───── Record extracts
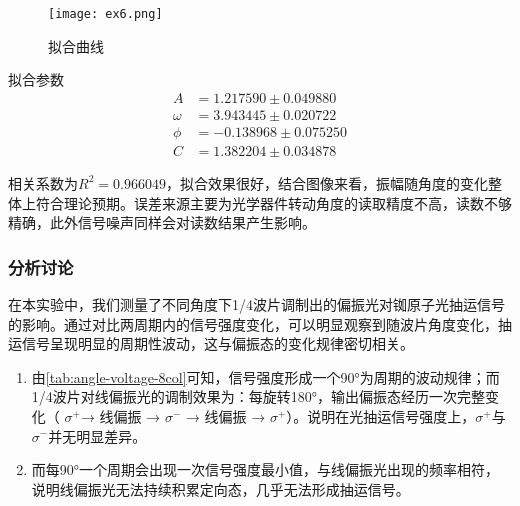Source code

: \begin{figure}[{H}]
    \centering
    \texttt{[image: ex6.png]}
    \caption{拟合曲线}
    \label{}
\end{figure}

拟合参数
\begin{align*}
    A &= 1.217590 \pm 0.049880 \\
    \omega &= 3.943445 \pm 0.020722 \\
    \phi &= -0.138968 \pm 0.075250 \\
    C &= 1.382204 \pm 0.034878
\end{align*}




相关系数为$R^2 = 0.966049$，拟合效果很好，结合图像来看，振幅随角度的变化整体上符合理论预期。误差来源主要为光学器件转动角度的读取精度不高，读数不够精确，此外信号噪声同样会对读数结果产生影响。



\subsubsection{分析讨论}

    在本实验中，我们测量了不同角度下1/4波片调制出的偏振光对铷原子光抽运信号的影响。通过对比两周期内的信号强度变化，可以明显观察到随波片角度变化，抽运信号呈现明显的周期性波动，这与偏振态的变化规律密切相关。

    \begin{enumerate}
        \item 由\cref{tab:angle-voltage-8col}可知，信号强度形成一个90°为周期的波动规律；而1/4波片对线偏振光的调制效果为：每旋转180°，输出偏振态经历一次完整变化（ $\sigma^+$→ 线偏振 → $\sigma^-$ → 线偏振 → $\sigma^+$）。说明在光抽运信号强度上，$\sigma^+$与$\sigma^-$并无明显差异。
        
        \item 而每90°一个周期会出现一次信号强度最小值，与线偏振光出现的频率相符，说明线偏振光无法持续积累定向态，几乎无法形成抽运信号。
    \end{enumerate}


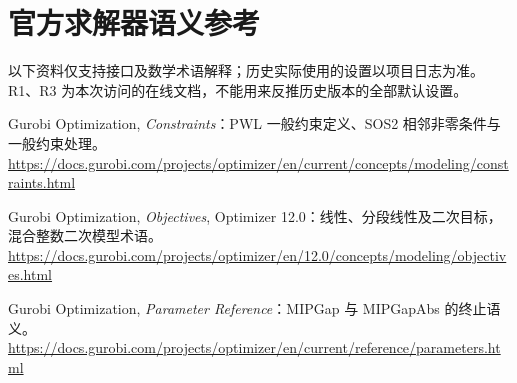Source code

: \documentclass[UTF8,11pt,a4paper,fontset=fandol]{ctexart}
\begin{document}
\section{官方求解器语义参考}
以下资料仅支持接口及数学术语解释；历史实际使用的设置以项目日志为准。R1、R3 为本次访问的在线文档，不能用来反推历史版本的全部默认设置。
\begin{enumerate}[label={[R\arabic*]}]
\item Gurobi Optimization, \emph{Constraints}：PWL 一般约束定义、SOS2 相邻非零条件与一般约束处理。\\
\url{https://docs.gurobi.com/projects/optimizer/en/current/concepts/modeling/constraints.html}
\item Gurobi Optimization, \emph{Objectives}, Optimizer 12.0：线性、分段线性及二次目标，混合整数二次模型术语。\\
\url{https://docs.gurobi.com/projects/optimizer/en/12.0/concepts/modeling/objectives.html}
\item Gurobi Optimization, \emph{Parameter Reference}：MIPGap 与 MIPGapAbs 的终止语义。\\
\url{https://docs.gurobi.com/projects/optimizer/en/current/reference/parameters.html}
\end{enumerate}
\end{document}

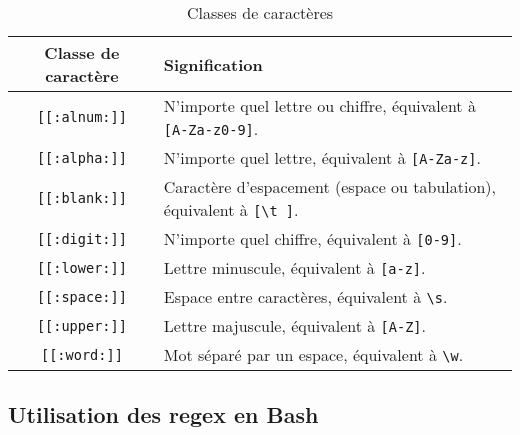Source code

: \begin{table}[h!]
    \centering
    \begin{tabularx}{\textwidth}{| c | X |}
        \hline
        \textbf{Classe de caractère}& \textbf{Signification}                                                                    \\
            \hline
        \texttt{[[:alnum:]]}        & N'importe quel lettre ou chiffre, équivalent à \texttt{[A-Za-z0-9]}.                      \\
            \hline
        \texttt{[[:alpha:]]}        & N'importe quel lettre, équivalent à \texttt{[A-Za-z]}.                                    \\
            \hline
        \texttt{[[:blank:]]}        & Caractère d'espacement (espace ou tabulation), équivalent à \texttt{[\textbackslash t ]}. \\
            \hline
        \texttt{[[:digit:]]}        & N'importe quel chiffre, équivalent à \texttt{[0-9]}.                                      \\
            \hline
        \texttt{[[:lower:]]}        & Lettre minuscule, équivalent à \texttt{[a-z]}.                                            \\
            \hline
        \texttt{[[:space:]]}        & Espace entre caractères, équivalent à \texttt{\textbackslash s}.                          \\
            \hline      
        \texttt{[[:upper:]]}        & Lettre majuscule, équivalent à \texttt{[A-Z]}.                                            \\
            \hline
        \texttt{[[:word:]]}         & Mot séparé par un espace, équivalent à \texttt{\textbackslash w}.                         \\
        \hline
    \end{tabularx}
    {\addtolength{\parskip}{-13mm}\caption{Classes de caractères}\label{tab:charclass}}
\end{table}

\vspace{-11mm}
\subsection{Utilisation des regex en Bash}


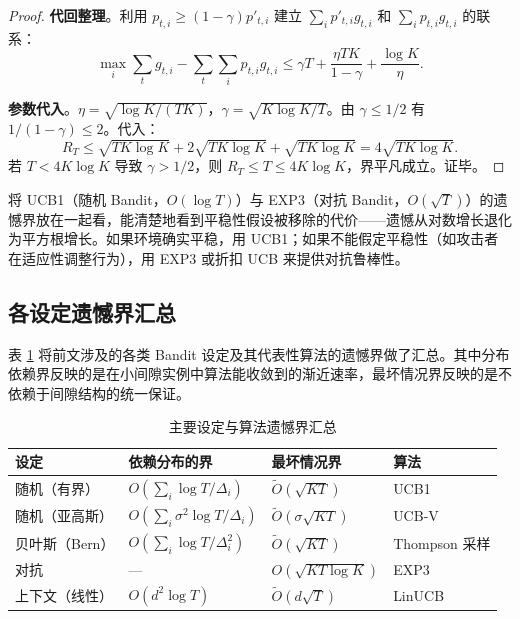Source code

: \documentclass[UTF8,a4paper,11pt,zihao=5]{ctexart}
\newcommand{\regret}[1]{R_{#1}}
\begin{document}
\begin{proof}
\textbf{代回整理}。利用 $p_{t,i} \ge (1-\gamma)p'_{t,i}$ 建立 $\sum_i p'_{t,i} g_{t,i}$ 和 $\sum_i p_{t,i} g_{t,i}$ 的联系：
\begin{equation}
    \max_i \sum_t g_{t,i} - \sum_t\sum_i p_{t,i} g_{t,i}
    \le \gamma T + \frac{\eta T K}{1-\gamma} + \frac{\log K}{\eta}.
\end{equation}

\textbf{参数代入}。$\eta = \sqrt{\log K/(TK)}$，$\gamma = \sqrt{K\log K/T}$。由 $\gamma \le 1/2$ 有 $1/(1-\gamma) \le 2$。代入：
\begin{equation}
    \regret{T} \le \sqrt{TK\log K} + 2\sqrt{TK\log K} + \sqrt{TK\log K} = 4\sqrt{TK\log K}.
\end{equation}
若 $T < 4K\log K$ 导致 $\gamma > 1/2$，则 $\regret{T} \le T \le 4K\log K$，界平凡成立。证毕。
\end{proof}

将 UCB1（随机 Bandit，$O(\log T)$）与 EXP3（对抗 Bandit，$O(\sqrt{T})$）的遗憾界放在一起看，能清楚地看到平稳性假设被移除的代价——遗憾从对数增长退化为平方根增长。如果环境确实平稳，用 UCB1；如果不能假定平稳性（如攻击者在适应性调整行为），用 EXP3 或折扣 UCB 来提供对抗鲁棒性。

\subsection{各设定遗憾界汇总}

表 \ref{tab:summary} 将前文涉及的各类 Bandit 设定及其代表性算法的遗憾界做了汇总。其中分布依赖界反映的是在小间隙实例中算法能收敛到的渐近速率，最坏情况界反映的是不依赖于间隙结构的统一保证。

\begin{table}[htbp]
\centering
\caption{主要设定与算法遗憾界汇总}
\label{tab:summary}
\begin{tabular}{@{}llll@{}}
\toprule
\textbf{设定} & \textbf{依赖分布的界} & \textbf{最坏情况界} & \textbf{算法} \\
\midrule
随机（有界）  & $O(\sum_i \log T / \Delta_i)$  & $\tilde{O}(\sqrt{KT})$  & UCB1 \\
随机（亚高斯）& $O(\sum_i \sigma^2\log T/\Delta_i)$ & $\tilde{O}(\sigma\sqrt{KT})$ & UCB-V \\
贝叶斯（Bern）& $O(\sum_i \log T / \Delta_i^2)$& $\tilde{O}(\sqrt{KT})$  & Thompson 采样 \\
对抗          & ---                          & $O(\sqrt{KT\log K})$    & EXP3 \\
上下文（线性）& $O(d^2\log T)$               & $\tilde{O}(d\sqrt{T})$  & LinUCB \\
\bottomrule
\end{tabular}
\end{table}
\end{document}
──────────
**Exercise aim:** For the records above, give every line again exactly and skip the pictures.

**Written solution:**
Source code

: \begin{figure}[{H}]
    \centering
    \texttt{[image: ex6.png]}
    \caption{拟合曲线}
    \label{}
\end{figure}

拟合参数
\begin{align*}
    A &= 1.217590 \pm 0.049880 \\
    \omega &= 3.943445 \pm 0.020722 \\
    \phi &= -0.138968 \pm 0.075250 \\
    C &= 1.382204 \pm 0.034878
\end{align*}




相关系数为$R^2 = 0.966049$，拟合效果很好，结合图像来看，振幅随角度的变化整体上符合理论预期。误差来源主要为光学器件转动角度的读取精度不高，读数不够精确，此外信号噪声同样会对读数结果产生影响。



\subsubsection{分析讨论}

    在本实验中，我们测量了不同角度下1/4波片调制出的偏振光对铷原子光抽运信号的影响。通过对比两周期内的信号强度变化，可以明显观察到随波片角度变化，抽运信号呈现明显的周期性波动，这与偏振态的变化规律密切相关。

    \begin{enumerate}
        \item 由\cref{tab:angle-voltage-8col}可知，信号强度形成一个90°为周期的波动规律；而1/4波片对线偏振光的调制效果为：每旋转180°，输出偏振态经历一次完整变化（ $\sigma^+$→ 线偏振 → $\sigma^-$ → 线偏振 → $\sigma^+$）。说明在光抽运信号强度上，$\sigma^+$与$\sigma^-$并无明显差异。
        
        \item 而每90°一个周期会出现一次信号强度最小值，与线偏振光出现的频率相符，说明线偏振光无法持续积累定向态，几乎无法形成抽运信号。
    \end{enumerate}


Source code

: \documentclass[UTF8,11pt,a4paper,fontset=fandol]{ctexart}
\begin{document}
\section{官方求解器语义参考}
以下资料仅支持接口及数学术语解释；历史实际使用的设置以项目日志为准。R1、R3 为本次访问的在线文档，不能用来反推历史版本的全部默认设置。
\begin{enumerate}[label={[R\arabic*]}]
\item Gurobi Optimization, \emph{Constraints}：PWL 一般约束定义、SOS2 相邻非零条件与一般约束处理。\\
\url{https://docs.gurobi.com/projects/optimizer/en/current/concepts/modeling/constraints.html}
\item Gurobi Optimization, \emph{Objectives}, Optimizer 12.0：线性、分段线性及二次目标，混合整数二次模型术语。\\
\url{https://docs.gurobi.com/projects/optimizer/en/12.0/concepts/modeling/objectives.html}
\item Gurobi Optimization, \emph{Parameter Reference}：MIPGap 与 MIPGapAbs 的终止语义。\\
\url{https://docs.gurobi.com/projects/optimizer/en/current/reference/parameters.html}
\end{enumerate}
\end{document}

Source code

: \begin{table}[h!]
    \centering
    \begin{tabularx}{\textwidth}{| c | X |}
        \hline
        \textbf{Classe de caractère}& \textbf{Signification}                                                                    \\
            \hline
        \texttt{[[:alnum:]]}        & N'importe quel lettre ou chiffre, équivalent à \texttt{[A-Za-z0-9]}.                      \\
            \hline
        \texttt{[[:alpha:]]}        & N'importe quel lettre, équivalent à \texttt{[A-Za-z]}.                                    \\
            \hline
        \texttt{[[:blank:]]}        & Caractère d'espacement (espace ou tabulation), équivalent à \texttt{[\textbackslash t ]}. \\
            \hline
        \texttt{[[:digit:]]}        & N'importe quel chiffre, équivalent à \texttt{[0-9]}.                                      \\
            \hline
        \texttt{[[:lower:]]}        & Lettre minuscule, équivalent à \texttt{[a-z]}.                                            \\
            \hline
        \texttt{[[:space:]]}        & Espace entre caractères, équivalent à \texttt{\textbackslash s}.                          \\
            \hline      
        \texttt{[[:upper:]]}        & Lettre majuscule, équivalent à \texttt{[A-Z]}.                                            \\
            \hline
        \texttt{[[:word:]]}         & Mot séparé par un espace, équivalent à \texttt{\textbackslash w}.                         \\
        \hline
    \end{tabularx}
    {\addtolength{\parskip}{-13mm}\caption{Classes de caractères}\label{tab:charclass}}
\end{table}

\vspace{-11mm}
\subsection{Utilisation des regex en Bash}


Source code

: \documentclass[UTF8,a4paper,11pt,zihao=5]{ctexart}
\newcommand{\regret}[1]{R_{#1}}
\begin{document}
\begin{proof}
\textbf{代回整理}。利用 $p_{t,i} \ge (1-\gamma)p'_{t,i}$ 建立 $\sum_i p'_{t,i} g_{t,i}$ 和 $\sum_i p_{t,i} g_{t,i}$ 的联系：
\begin{equation}
    \max_i \sum_t g_{t,i} - \sum_t\sum_i p_{t,i} g_{t,i}
    \le \gamma T + \frac{\eta T K}{1-\gamma} + \frac{\log K}{\eta}.
\end{equation}

\textbf{参数代入}。$\eta = \sqrt{\log K/(TK)}$，$\gamma = \sqrt{K\log K/T}$。由 $\gamma \le 1/2$ 有 $1/(1-\gamma) \le 2$。代入：
\begin{equation}
    \regret{T} \le \sqrt{TK\log K} + 2\sqrt{TK\log K} + \sqrt{TK\log K} = 4\sqrt{TK\log K}.
\end{equation}
若 $T < 4K\log K$ 导致 $\gamma > 1/2$，则 $\regret{T} \le T \le 4K\log K$，界平凡成立。证毕。
\end{proof}

将 UCB1（随机 Bandit，$O(\log T)$）与 EXP3（对抗 Bandit，$O(\sqrt{T})$）的遗憾界放在一起看，能清楚地看到平稳性假设被移除的代价——遗憾从对数增长退化为平方根增长。如果环境确实平稳，用 UCB1；如果不能假定平稳性（如攻击者在适应性调整行为），用 EXP3 或折扣 UCB 来提供对抗鲁棒性。

\subsection{各设定遗憾界汇总}

表 \ref{tab:summary} 将前文涉及的各类 Bandit 设定及其代表性算法的遗憾界做了汇总。其中分布依赖界反映的是在小间隙实例中算法能收敛到的渐近速率，最坏情况界反映的是不依赖于间隙结构的统一保证。

\begin{table}[htbp]
\centering
\caption{主要设定与算法遗憾界汇总}
\label{tab:summary}
\begin{tabular}{@{}llll@{}}
\toprule
\textbf{设定} & \textbf{依赖分布的界} & \textbf{最坏情况界} & \textbf{算法} \\
\midrule
随机（有界）  & $O(\sum_i \log T / \Delta_i)$  & $\tilde{O}(\sqrt{KT})$  & UCB1 \\
随机（亚高斯）& $O(\sum_i \sigma^2\log T/\Delta_i)$ & $\tilde{O}(\sigma\sqrt{KT})$ & UCB-V \\
贝叶斯（Bern）& $O(\sum_i \log T / \Delta_i^2)$& $\tilde{O}(\sqrt{KT})$  & Thompson 采样 \\
对抗          & ---                          & $O(\sqrt{KT\log K})$    & EXP3 \\
上下文（线性）& $O(d^2\log T)$               & $\tilde{O}(d\sqrt{T})$  & LinUCB \\
\bottomrule
\end{tabular}
\end{table}
\end{document}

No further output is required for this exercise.